On the Friday night I visited, the space was almost fully occupied. That means around 20-30 people were in. Jin Sangtae was courteous as always, welcoming visitors and collecting the entrance fee at the door. It was a bit cold, especially the floor.
First KIM9 김구 was playing, accompanied by visuals of HERA 강해라. The sound was a rough rhythmic noise passed through a number of filters. Reminiscent of machine noise like that of a traveling train or heavy factory machinery. Yet it was smoothed out and filtered, hypnotic and rather pleasant to listen. This sound was the background to KIM9’s spoken word poetry laid on top of it. It was in Korean, so I cannot speak much to its contents. It was clearly pronounced in a calm voice. Maybe some stream-of-consciousness monologue? The accompanying projection by HERA also felt like a stream-of-consciousness drawing. In fact it was a projection the live camera feed pointed at the table where she was drawing with a black pencil on a long strip of paper. The paper strip was slowly moving in front the camera as she drew abstract shapes in shades of graphite grey. Sometimes I believed to see faces and landscapes, window views, but it may as well have been my imagination.
Next was Mingu Jang 장민규 playing together with Jin Sangtae 진상태. Mingu Jang played electric bass guitar with a lot of reverb and string-plucking, a kinda melodic ambient transitioning into industrial when he powered up the effect pedals. Jin Sangtae gave me a bit of a deja-vu with his spinning harddisk platters. The metal grinding I remembered from my last visit was a bit subdued this time, on one hand by grinding paper instead of metal, on the other hand by reducing the relative volume. Nevertheless, he definitely likes the sound of grinding, i.e. pushing a stationary piece of material against the flat surface of spinning piece of material. The sounds of Jin and Jang were weirdly contradictory. Jin’s very thin and metallic, Jang’s very broad and echoey deep. Jin’s completely non-musical and non-melodic, Jang’s still referencing the traditional harmonic scale of the bass guitar.
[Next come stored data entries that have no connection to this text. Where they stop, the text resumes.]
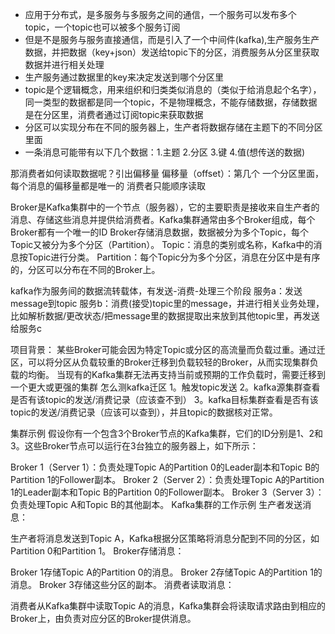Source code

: - 应用于分布式，是多服务与多服务之间的通信，一个服务可以发布多个topic，一个topic也可以被多个服务订阅
- 但是不是服务与服务直接通信，而是引入了一个中间件(kafka),生产服务生产数据，并把数据（key+json）发送给topic下的分区，消费服务从分区里获取数据并进行相关处理
- 生产服务通过数据里的key来决定发送到哪个分区里
- topic是个逻辑概念，用来组织和归类类似消息的（类似于给消息起个名字），同一类型的数据都是同一个topic，不是物理概念，不能存储数据，存储数据是在分区里，消费者通过订阅topic来获取数据
- 分区可以实现分布在不同的服务器上，生产者将数据存储在主题下的不同分区里面
- 一条消息可能带有以下几个数据：1.主题 2.分区 3.键 4.值(想传送的数据)

那消费者如何读取数据呢？引出偏移量
偏移量（offset）：第几个
一个分区里面，每个消息的偏移量都是唯一的
消费者只能顺序读取

Broker是Kafka集群中的一个节点（服务器），它的主要职责是接收来自生产者的消息、存储这些消息并提供给消费者。Kafka集群通常由多个Broker组成，每个Broker都有一个唯一的ID
Broker存储消息数据，数据被分为多个Topic，每个Topic又被分为多个分区（Partition）。
Topic：消息的类别或名称，Kafka中的消息按Topic进行分类。
Partition：每个Topic分为多个分区，消息在分区中是有序的，分区可以分布在不同的Broker上。


kafka作为服务间的数据流转载体，有发送-消费-处理三个阶段
服务a：发送message到topic 
服务b：消费(接受)topic里的message，并进行相关业务处理，比如解析数据/更改状态/把message里的数据提取出来放到其他topic里，再发送给服务c


项目背景：
某些Broker可能会因为特定Topic或分区的高流量而负载过重。通过迁区，可以将分区从负载较重的Broker迁移到负载较轻的Broker，从而实现集群负载的均衡。
当现有的Kafka集群无法再支持当前或预期的工作负载时，需要迁移到一个更大或更强的集群
怎么测kafka迁区
1。触发topic发送
2。kafka源集群查看是否有该topic的发送/消费记录（应该查不到）
3。kafka目标集群查看是否有该topic的发送/消费记录（应该可以查到），并且topic的数据核对正常。


集群示例
假设你有一个包含3个Broker节点的Kafka集群，它们的ID分别是1、2和3。这些Broker节点可以运行在3台独立的服务器上，如下所示：

Broker 1（Server 1）：负责处理Topic A的Partition 0的Leader副本和Topic B的Partition 1的Follower副本。
Broker 2（Server 2）：负责处理Topic A的Partition 1的Leader副本和Topic B的Partition 0的Follower副本。
Broker 3（Server 3）：负责处理Topic A和Topic B的其他副本。
Kafka集群的工作示例
生产者发送消息：

生产者将消息发送到Topic A，Kafka根据分区策略将消息分配到不同的分区，如Partition 0和Partition 1。
Broker存储消息：

Broker 1存储Topic A的Partition 0的消息。
Broker 2存储Topic A的Partition 1的消息。
Broker 3存储这些分区的副本。
消费者读取消息：

消费者从Kafka集群中读取Topic A的消息，Kafka集群会将读取请求路由到相应的Broker上，由负责对应分区的Broker提供消息。







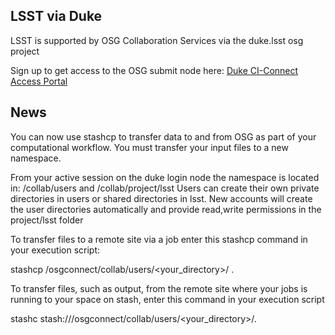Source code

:## LSST via Duke

LSST is supported by OSG Collaboration Services via the duke.lsst osg project

Sign up to get access to the OSG submit node here: [Duke CI-Connect Access Portal](http://login.duke.ci-connect.net)

## News

You can now use stashcp to transfer data to and from OSG as part of your computational workflow. You must transfer your 
input files to a new namespace. 

From your active session on the duke login node the namespace is located in: /collab/users and /collab/project/lsst
Users can create their own private directories in users or shared directories in lsst. New accounts will create the user
directories automatically and provide read,write permissions in the project/lsst folder

To transfer files to a remote site via a job enter this stashcp command in your execution script:

stashcp /osgconnect/collab/users/<your_directory>/<your-file> .
 
 To transfer files, such as output, from the remote site where your jobs is running to your space on stash, enter 
 this command in your execution script
 
 stashc <file> stash:///osgconnect/collab/users/<your_directory>/.
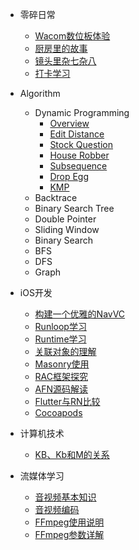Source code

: - 零碎日常
  - [Wacom数位板体验](wacom.md)
  - [厨房里的故事](cooking.md)
  - [镜头里杂七杂八](photo.md)
  - [打卡学习](mark.md)
- Algorithm
  - Dynamic Programming
    - [Overview](dp.md)
    - [Edit Distance](EditDistance.md)
    - [Stock Question](Stock.md)
    - [House Robber](HouseRobber.md)
    - [Subsequence](Subsequences.md)
    - [Drop Egg](SuperEggDrop.md)
    - [KMP](kmp.md)
  - Backtrace
  - Binary Search Tree
  - Double Pointer
  - Sliding Window
  - Binary Search
  - BFS
  - DFS
  - Graph
  
- iOS开发
  - [构建一个优雅的NavVC]()
  - [Runloop学习](runloop.md)
  - [Runtime学习](runtime.md)
  - [关联对象的理解](associate.md)
  - [Masonry使用](masonry.md)
  - [RAC框架探究]()
  - [AFN源码解读]()
  - [Flutter与RN比较]()
  - [Cocoapods](cocopods.md)

- 计算机技术
  - [KB、Kb和M的关系](Computer/kb.md)

- 流媒体学习
  - [音视频基本知识](media-summary.md)
  - [音视频编码](media-coding.md)
  - [FFmpeg使用说明](streaming.md)
  - [FFmpeg参数详解](FFmpeg.md)
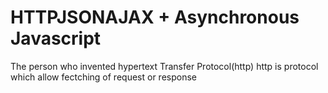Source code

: # HTTPJSONAJAX + Asynchronous Javascript

The person who invented hypertext Transfer Protocol(http)
http is protocol which allow fectching of request or response
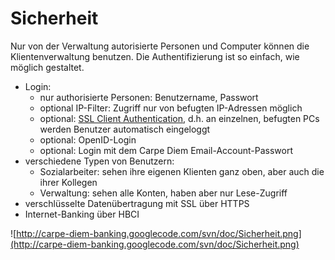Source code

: # Sicherheit #

Nur von der Verwaltung autorisierte Personen und Computer können die Klientenverwaltung benutzen. Die Authentifizierung ist so einfach, wie möglich gestaltet.

  * Login:
    * nur authorisierte Personen: Benutzername, Passwort
    * optional IP-Filter: Zugriff nur von befugten IP-Adressen möglich
    * optional: [SSL Client Authentication](ClientAuthentication.md), d.h. an einzelnen, befugten PCs werden Benutzer automatisch eingeloggt
    * optional: OpenID-Login
    * optional: Login mit dem Carpe Diem Email-Account-Passwort
  * verschiedene Typen von Benutzern:
    * Sozialarbeiter: sehen ihre eigenen Klienten ganz oben, aber auch die ihrer Kollegen
    * Verwaltung: sehen alle Konten, haben aber nur Lese-Zugriff
  * verschlüsselte Datenübertragung mit SSL über HTTPS
  * Internet-Banking über HBCI

![http://carpe-diem-banking.googlecode.com/svn/doc/Sicherheit.png](http://carpe-diem-banking.googlecode.com/svn/doc/Sicherheit.png)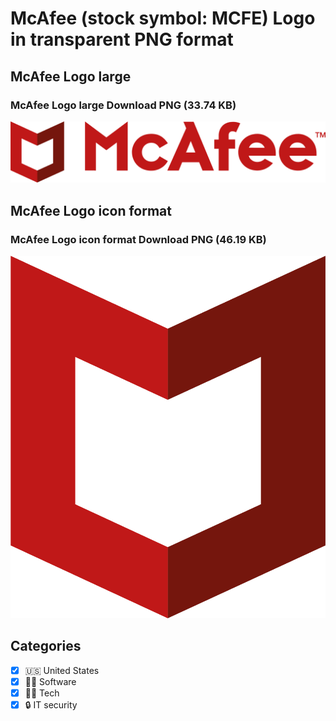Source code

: # McAfee (stock symbol: MCFE) Logo in transparent PNG format

## McAfee Logo large

### McAfee Logo large Download PNG (33.74 KB)

![McAfee Logo large Download PNG (33.74 KB)](/img/orig/MCFE_BIG-6e4af12e.png)

## McAfee Logo icon format

### McAfee Logo icon format Download PNG (46.19 KB)

![McAfee Logo icon format Download PNG (46.19 KB)](/img/orig/MCFE-d6ec69dd.png)



## Categories
- [x] 🇺🇸 United States
- [x] 👨‍💻 Software
- [x] 👩‍💻 Tech
- [x] 🔒 IT security
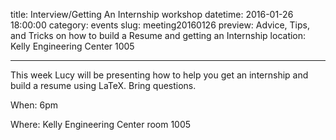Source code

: title: Interview/Getting An Internship workshop
datetime: 2016-01-26 18:00:00
category: events
slug: meeting20160126
preview: Advice, Tips, and Tricks on how to build a Resume and getting an Internship
location: Kelly Engineering Center 1005

---

This week Lucy will be presenting how to help you get an internship and build a
resume using LaTeX. Bring questions.

When: 6pm

Where: Kelly Engineering Center room 1005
After a short break, the grand finale followed, featuring KIM9, Jang and Jin. It was three different worlds attempting to attentively work together towards a common or no so common goal. KIM9 built a rhythmic yet not melodic wall of noise. Jang chimed in with his own interpretation of a melodic yet not rhythmic guitar based reverb noise and Jin tried to keep up by grinding his paper and metal sheets on the quickly spinning torsos of hard disk drives. Strangely I found Jang’s guitar and his occasional melodic string plucking as the most out of place element. He also seemed to be the one most frequently drifting off into his own space leaving the other two a bit behind. Nevertheless the pure energy of improvisation made the performance memorable and worthwhile.
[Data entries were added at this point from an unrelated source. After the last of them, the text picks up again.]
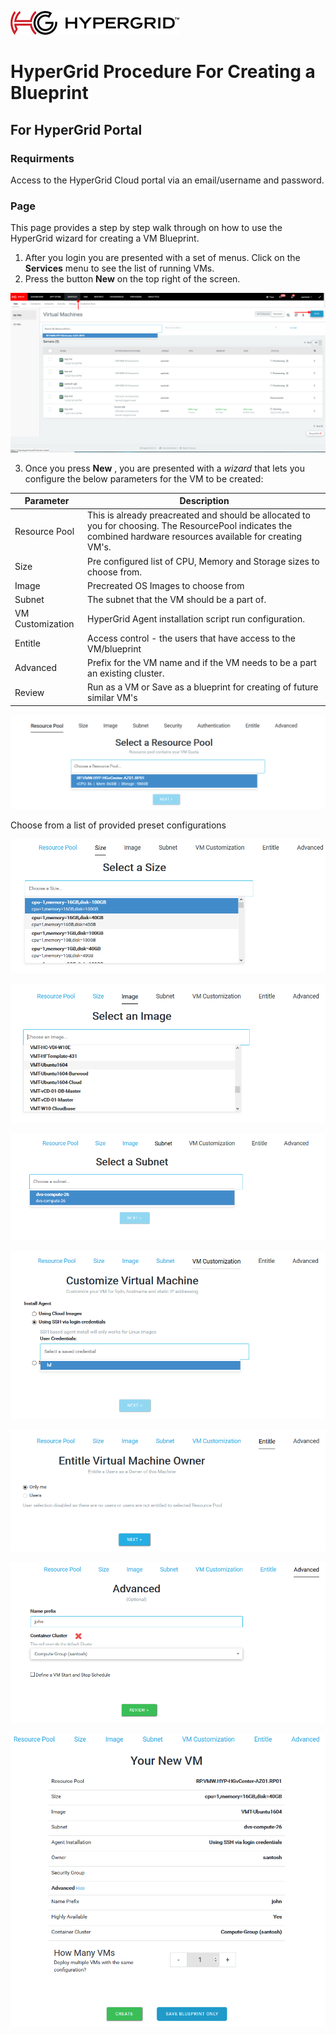 ![logo](images/Hypergrid.jpg)
# HyperGrid Procedure For Creating a Blueprint
## For HyperGrid Portal

### Requirments
Access to the HyperGrid Cloud portal via an email/username and password.

### Page
This page provides a step by step walk through on how to use the HyperGrid wizard for creating a VM Blueprint.

1. After you login you are presented with a set of menus. Click on the __Services__ menu to see the list of running VMs. 
2. Press the button __New__ on the top right of the screen.

![Step1](images/screen1.png)

3. Once you press **New** , you are presented with a *wizard* that lets you configure the below parameters for the VM to be created:

Parameter  | Description
---- | ----
Resource Pool   | This is already preacreated and should be allocated to you for choosing. The ResourcePool indicates the combined hardware resources available for creating VM's. 
Size   | Pre configured list of CPU, Memory and Storage sizes to choose from.
Image  | Precreated OS Images to choose from
Subnet | The subnet that the VM should be a part of. 
VM Customization  | HyperGrid Agent installation script run configuration.
Entitle  | Access control - the users that have access to the VM/blueprint
Advanced   | Prefix for the VM name and if the VM needs to be a part an existing cluster.
Review | Run as a VM or Save as a blueprint for creating of future similar VM's

![Step2](images/screen2.png)

Choose from a list of provided preset configurations

![Step3](images/screen3.png)

![Step4](images/screen4.png)

![Step5](images/screen5.png)

![Step6](images/Screen6.png)

![Step8](images/Screen8.png)

![Step9](images/Screen9.png)

![Step10](images/Screen10..png)
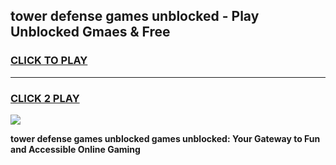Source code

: 
## tower defense games unblocked - Play Unblocked Gmaes & Free
<h3>
<a href="https://news.freeplayer.one?title=tower_defense_games_unblocked&ref=23F">CLICK TO PLAY</a></h3>
<hr>

<h3>
<a href="https://news.freeplayer.one?title=tower_defense_games_unblocked&ref=23F">CLICK 2 PLAY</a>
  
</h3>

<a href="https://news.freeplayer.one?title=tower_defense_games_unblocked&ref=23F/"><img src="https://clearcache.store/games.png"></a>


**tower defense games unblocked games unblocked: Your Gateway to Fun and Accessible Online Gaming**
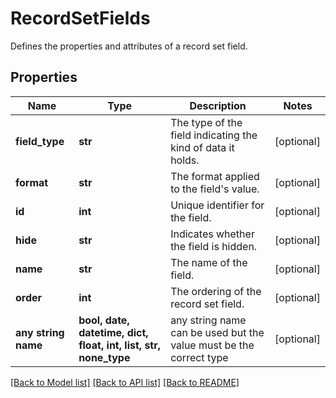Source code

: # RecordSetFields

Defines the properties and attributes of a record set field.

## Properties
Name | Type | Description | Notes
------------ | ------------- | ------------- | -------------
**field_type** | **str** | The type of the field indicating the kind of data it holds. | [optional] 
**format** | **str** | The format applied to the field&#39;s value. | [optional] 
**id** | **int** | Unique identifier for the field. | [optional] 
**hide** | **str** | Indicates whether the field is hidden. | [optional] 
**name** | **str** | The name of the field. | [optional] 
**order** | **int** | The ordering of the record set field. | [optional] 
**any string name** | **bool, date, datetime, dict, float, int, list, str, none_type** | any string name can be used but the value must be the correct type | [optional]

[[Back to Model list]](../README.md#documentation-for-models) [[Back to API list]](../README.md#documentation-for-api-endpoints) [[Back to README]](../README.md)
Big respect to Jin Sangtae for keeping Dotolim up and running and also for keep bringing in new blood – all the performers were approx. in their 20s or early 30s. I suspect Jin is a vampire living from young sound artists’s creative energy. But why not, as long as he shares his prey with the wider public. His success can maybe also be attributed to staying small. He seems to be doing everything by himself. The Dotolim venue remains, despite changing places, of the same small size of a living room. Keep on going!